Elles ont adopté d’importantes résolutions au cours d’un atelier organisé le 8 avril 2014 à Yaoundé en présence des représentants de la FAO.

Les Organisations de la Société Civile (OSC) nationales intervenant dans les domaines de l’agriculture au sens large, de la sécurité alimentaire, de la nutrition et de développement local se sont retrouvées le mardi 8 avril 2014 à Yaoundé pour une Session d’échanges sur la nutrition au Cameroun .

societe-civile2.JPGC’était au siège du COSADER, le Collectif des ONG pour la Sécurité Alimentaire et le Développement Rural que dirige Madame Christine Andela. En présence de Madame DUFOUR Charlotte, Chargée de la sécurité alimentaire, nutrition et moyens d’existence à la Division de la nutrition et de la protection des consommateurs à la FAO à Rome, et M. Paulin Zongo,point focal nutrition FAO Cameroun. Tout est parti d’un constat : Le Cameroun est très souvent présenté comme un pays autosuffisant sur le plan alimentaire et dont le bilan céréalier semble équilibré mais en réalité, c’est un pays dont la situation s’est dégradée progressivement depuis les années 80.En outre les données issues des successives Enquêtes Démographiques et de Santé(EDS 1,2,3,4,) révèlent une dégradation de l’état nutritionnel des groupes à risque que sont les enfants de moins de 5 ans et les femmes en âge de procréer surtout en ce qui concerne le retard de croissance.

L’objectif général de cette Session d’échanges était de favoriser la mise en place d’une Alliance Société Civile dans le cadre du Mouvement « Scaling Up Nutrition » (SUN) lancé en 2010 et auquel le Cameroun a adhéré en 2013 et qui promeut l’élaboration et la mise en œuvre de plans multisectoriels de nutrition dans les secteurs agricole.

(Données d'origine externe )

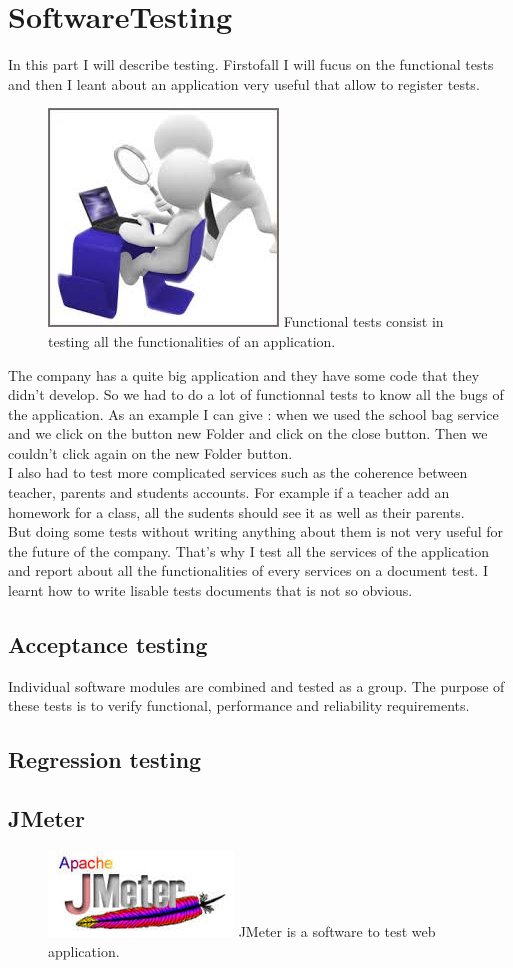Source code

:
\section{SoftwareTesting}
	 In this part I will describe testing. Firstofall I will fucus on the functional tests and then I leant about an application very useful that allow to register tests. \\

	\begin{figure}[h]
		\includegraphics[scale=0.2]{Images/testing.jpeg}
		Functional tests consist in testing all the functionalities of an application.
	\end{figure}
The company has a quite big application and they have some code that they didn't develop. So we had to do a lot of functionnal tests to know all
the bugs of the application. 
As an example I can give : when we used the school bag service and we click on the button new Folder and click on the close button. Then we couldn't
click again on the new Folder button. \\
I also had to test more complicated services such as the coherence between 
teacher, parents and students accounts. For example if a teacher add
an homework for a class, all the sudents should see it as well as their parents. \\
But doing some tests without writing anything about them is not very useful for the future of the company. That's why I test all the services of the application and report about all the functionalities of every services on a 
document test. I learnt how to write lisable tests documents that is not so obvious.  

\subsection{Acceptance testing}
Individual software modules are combined and tested as a group. The purpose
of these tests is to verify functional, performance and reliability requirements. 

\subsection{Regression testing}



\subsection{JMeter}
\begin{figure}[h]
	\includegraphics[scale=0.5]{Images/JMeter.jpeg}
	JMeter is a software to test web application.
\end{figure}


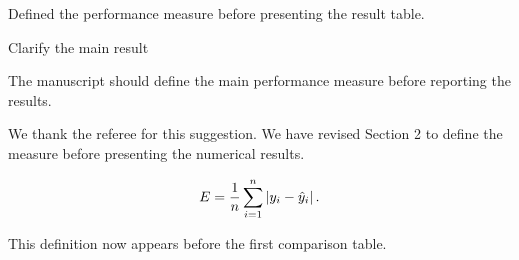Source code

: \documentclass{paperreply}
\begin{document}
\PaperReplyMakeTitle

\begin{revisionsummary}
\item Defined the performance measure before presenting the result table.
\end{revisionsummary}


\begin{replypoint}[Revised]{Clarify the main result}
\begin{refereecomment}
The manuscript should define the main performance measure before reporting the results.
\end{refereecomment}

\begin{authorreply}
We thank the referee for this suggestion. We have revised Section 2 to define the measure before presenting the numerical results.

\begin{replyformula}
\[
  E = \frac{1}{n}\sum_{i=1}^{n}\abs{y_i-\hat{y}_i}.
\]
\end{replyformula}

This definition now appears before the first comparison table.
\end{authorreply}
\end{replypoint}
\end{document}
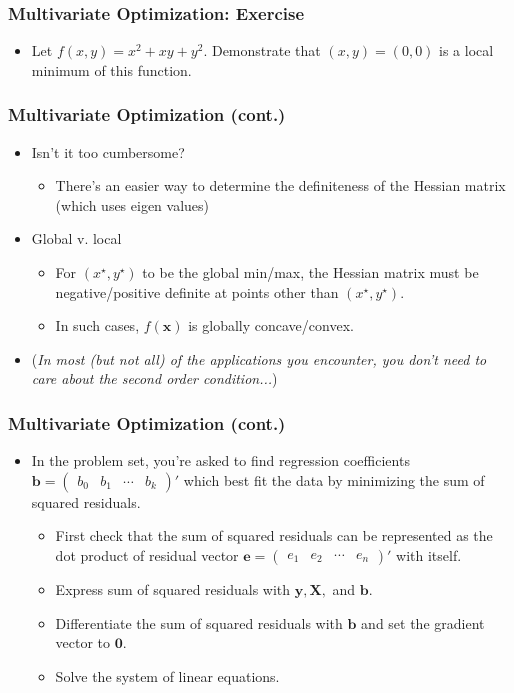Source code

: \documentclass[pdflatex, 12pt]{beamer}
\begin{document}
\begin{frame}
\frametitle{Multivariate Optimization: Exercise}
\begin{itemize}
\item Let $f(x, y) = x^2 + xy + y^2$. Demonstrate that $(x, y) = (0, 0)$ is a local minimum of this function. 
\end{itemize}
\end{frame}

\begin{frame}
\frametitle{Multivariate Optimization (cont.)}
\begin{itemize}
\item Isn't it too cumbersome?
 \begin{itemize}
 \item There's an easier way to determine the definiteness of the Hessian matrix (which uses eigen values)
 \end{itemize}
\vspace{0.4cm}
\item Global v. local
 \begin{itemize}
 \item For $(x^{\star}, y^{\star})$ to be the global min/max, the Hessian matrix must be negative/positive definite at points other than $(x^{\star}, y^{\star})$.
 \item In such cases, $f(\bm{x})$ is globally concave/convex. 
 \end{itemize}
\vspace{0.4cm}
\item (\emph{In most (but not all) of the applications you encounter, you don't need to care about the second order condition...})
\end{itemize}
\end{frame}

\begin{frame}
\frametitle{Multivariate Optimization (cont.)}
\begin{itemize}
\item In the problem set, you're asked to find regression coefficients $\bm{b} = \begin{pmatrix}
b_0 & b_1 & \cdots & b_k
\end{pmatrix}'$ which best fit the data by minimizing the sum of squared residuals.
 \begin{itemize}
 \item First check that the sum of squared residuals can be represented as the dot product of residual vector $\bm{e} = \begin{pmatrix}
 e_1 & e_2 & \cdots & e_n
 \end{pmatrix}'$ with itself.
 \item Express sum of squared residuals with $\bm{y}, \bm{X}, $ and $\bm{b}$.
 \item Differentiate the sum of squared residuals with $\bm{b}$ and set the gradient vector to $\bm{0}$.
 \item Solve the system of linear equations. 
 \end{itemize}
\end{itemize}
\end{frame}
\end{document}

Il était aussi question d’informer les Organisations de la Société Civile sur le SUN , et sur le Programme Détaillé pour le Développement de l’Agriculture en Afrique(PDDAA) du Nouveau Partenariat pour le Développement de l’Afrique(NEPAD) qui est considéré comme une vision des chefs d’Etats et de gouvernement approuvés lors du sommet de l’Union Africaine de Maputo au Mozambique en 2003 et qui dans le troisième de ses piliers, vise « une augmentation des ressources alimentaires, réduction de la faim et amélioration des réponses aux urgences alimentaires ».Enfin la session d’échanges a aussi permis de collecter les informations sur les capacités nécessaires pour pousser à la prise en compte de la nutrition dans les projets agricoles.

Résolutions de l’Atelier

Au terme de cet atelier, les Organisations de la Société Civile se sont engagées, selon Madame Andela Christine, à approfondir ensemble leur travail sur la nutrition au Cameroun et à maintenir cette synergie qui doit conduire à la mise en place d’une Alliance Société Civile dans le cadre du Mouvement Scaling Up Nutrition(SUN) au Cameroun. Elles réaffirment aussi leur volonté à collaborer avec les Ministères en charge du sous-secteur Développement rural ;les Ministères intervenant dans la nutrition notamment le Ministère de la Santé Publique, les ministères en charge de l’éducation nationale et le Ministère en charge de la recherche scientifique, les parlementaires, les systèmes des Nations Unies, les Organisations Internationales non Gouvernementales, le secteur privé, dans le cadre privilégié du PDDAA/PNIA, de la politique nationale d’alimentation et de nutrition et de la feuille de route pour la réduction de la malnutrition chronique. Les Organisations de la Société Civile ont ainsi identifié à cette étape trois axes stratégiques à savoir l’information, la participation dans le dialogue institutionnel, les actions de terrain telles que l’éducation nutritionnelle, l’accompagnement, l’appui conseil et le renforcement des capacités.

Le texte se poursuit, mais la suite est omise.